I’ve had my moments of falling asleep and falling over. But to me that’s not broken; that’s just getting through some hard times. I’ve pushed myself before to exhaustion to where I’ve felt like my heart’s coming out of my chest, and that happened once, and hopefully I’ll never do it again. I learned a lot from that.

I definitely had two phases of falling asleep on my bike and trying to figure out how to shake it off. Sometimes that happens and it feels like it’s lasting for hours, but you never really remember to look at your watch. A lot of times it’s only ten minutes. It’s just a really hard time. You’re weaving back and forth on your bike. You find yourself pushing your bike, and then you’re like, “Well, wait a minute. What am I doing? I should be riding.”

That’s the question: Is there a trail over Rainy Pass? It’s the crux of the race in front of you. At this point, is it a resting point or do you tackle the next section? You want to do it all in one go, you don’t want to get stuck on Rainy Pass and try and bivouac. It’s mountain weather, could be super windy, snowy and so forth. Typically you’re not going to get away from that thing in less than 15 hours. And I’ve been out there for as long as 30 hours. This time was eight hours – the fastest, craziest riding of that section I’ve ever had.

And then the sleep monster catches me. I’m weaving, going into pushing mode with a super firm trail. I’m in that state of mind…I tripped as a kid, I took drugs, I know what that shit is like, and sometimes that’s what sleep deprivation feels like. It’s an unreality reality. You’re not sure how to catch up with it, you’re not sure of time. Then all of sudden, boom: “Jay! What the hell are you doing? Realize where you’re at: only 50 miles from the finish! You’ve been out here for this long. How bad do you want it?”
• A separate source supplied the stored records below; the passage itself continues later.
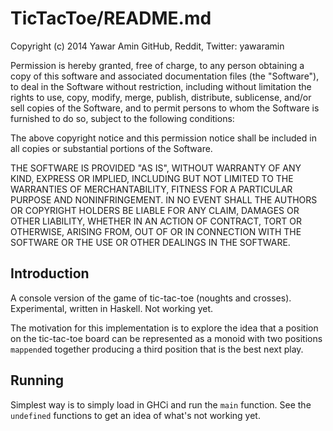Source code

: # TicTacToe/README.md

Copyright (c) 2014 Yawar Amin
GitHub, Reddit, Twitter: yawaramin

Permission is hereby granted, free of charge, to any person obtaining a copy of
this software and associated documentation files (the "Software"), to deal in
the Software without restriction, including without limitation the rights to
use, copy, modify, merge, publish, distribute, sublicense, and/or sell copies of
the Software, and to permit persons to whom the Software is furnished to do so,
subject to the following conditions:

The above copyright notice and this permission notice shall be included in all
copies or substantial portions of the Software.

THE SOFTWARE IS PROVIDED "AS IS", WITHOUT WARRANTY OF ANY KIND, EXPRESS OR
IMPLIED, INCLUDING BUT NOT LIMITED TO THE WARRANTIES OF MERCHANTABILITY, FITNESS
FOR A PARTICULAR PURPOSE AND NONINFRINGEMENT. IN NO EVENT SHALL THE AUTHORS OR
COPYRIGHT HOLDERS BE LIABLE FOR ANY CLAIM, DAMAGES OR OTHER LIABILITY, WHETHER
IN AN ACTION OF CONTRACT, TORT OR OTHERWISE, ARISING FROM, OUT OF OR IN
CONNECTION WITH THE SOFTWARE OR THE USE OR OTHER DEALINGS IN THE SOFTWARE.

## Introduction

A console version of the game of tic-tac-toe (noughts and crosses).
Experimental, written in Haskell. Not working yet.

The motivation for this implementation is to explore the idea that a
position on the tic-tac-toe board can be represented as a monoid with
two positions `mappend`ed together producing a third position that is
the best next play.

## Running

Simplest way is to simply load in GHCi and run the `main` function. See
the `undefined` functions to get an idea of what's not working yet.

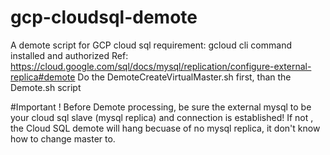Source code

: # gcp-cloudsql-demote
  A demote script for GCP cloud sql 
  requirement: gcloud cli command installed and authorized
  Ref: https://cloud.google.com/sql/docs/mysql/replication/configure-external-replica#demote
  Do the DemoteCreateVirtualMaster.sh first, than the Demote.sh script

#Important !
Before Demote processing, be sure the external mysql to be your cloud sql slave (mysql replica) and connection is established!
If not , the Cloud SQL demote will hang becuase of no mysql replica, it don't know how to change master to.

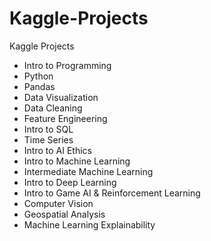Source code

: # Kaggle-Projects
Kaggle Projects

- Intro to Programming
- Python
- Pandas
- Data Visualization
- Data Cleaning
- Feature Engineering
- Intro to SQL
- Time Series
- Intro to AI Ethics
- Intro to Machine Learning
- Intermediate Machine Learning
- Intro to Deep Learning
- Intro to Game AI & Reinforcement Learning
- Computer Vision
- Geospatial Analysis
- Machine Learning Explainability
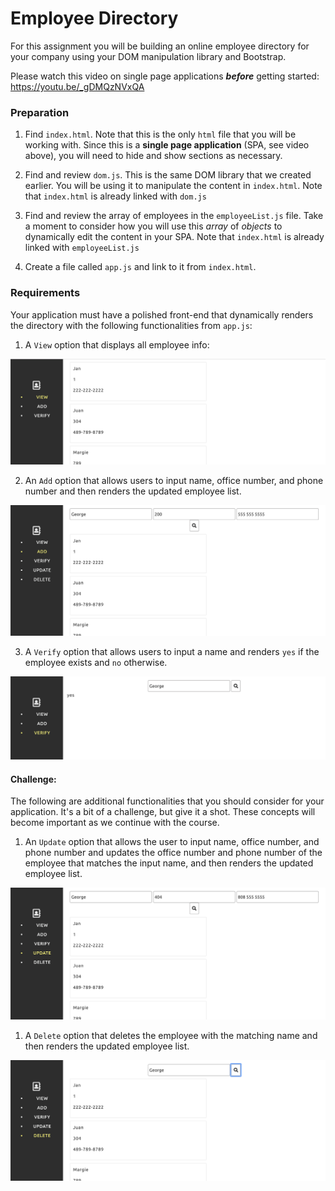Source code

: # Employee Directory

For this assignment you will be building an online employee directory for your company using your DOM manipulation library and Bootstrap.

Please watch this video on single page applications **_before_** getting started: <https://youtu.be/_gDMQzNVxQA>

### Preparation

  1. Find `index.html`. Note that this is the only `html` file that you will be working with. Since this is a **single page application** (SPA, see video above), you will need to hide and show sections as necessary.

  2. Find and review `dom.js`. This is the same DOM library that we created earlier. You will be using it to manipulate the content in `index.html`. Note that `index.html` is already linked with `dom.js`

  2. Find and review the array of employees in the `employeeList.js` file. Take a moment to consider how you will use this _array_ of _objects_ to dynamically edit the content in your SPA. Note that `index.html` is already linked with `employeeList.js`

  3. Create a file called `app.js` and link to it from `index.html`.

### Requirements

Your application must have a polished front-end that dynamically renders the directory with the following functionalities from `app.js`:

1. A `View` option that displays all employee info:

![view](./00-homework/images/view.png)

2. An `Add` option that allows users to input name, office number, and phone number and then renders the updated employee list.

![add](./00-homework/images/add.png)

3. A `Verify` option that allows users to input a name and renders `yes` if the employee exists and `no` otherwise.

![verify](./00-homework/images/verify.png)

#### Challenge:

The following are additional functionalities that you should consider for your application. It's a bit of a challenge, but give it a shot. These concepts will become important as we continue with the course.

1. An `Update` option that allows the user to input name, office number, and phone number and updates the office number and phone number of the employee that matches the input name, and then renders the updated employee list.

![verify](./00-homework/images/update.png)

1. A `Delete` option that deletes the employee with the matching name and then renders the updated employee list.

![verify](./00-homework/images/delete.png)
I’m 40 years old. I’ve been doing this stuff for 18 years. It’s more of a mental game. I’m super curious about that. How can I be more efficient? How can I move along faster? How can I make myself feel better?

It’s a clear sky. The trail is beautiful. One of those nights where you don’t need a headlamp: ambient light with snow reflecting from the moon. It was just sick. The nights I love out there. And you can see forever out there because it’s a big open meandering river.

I broke my ankle on February 1st. The event started on February 28th. I broke it skiing. I knew it. I heard it snap… I go home, take the air cast off and wrap it up myself and continue to ride my bike, like I do. I immediately started doing electrotherapy on it one to two times a day, took a bunch of supplements.

When someone says, “No you can’t do that, you have a broken ankle.” I ignore that.

I tend not to use the words “pain” or “hurt”. Just – some things are uncomfortable.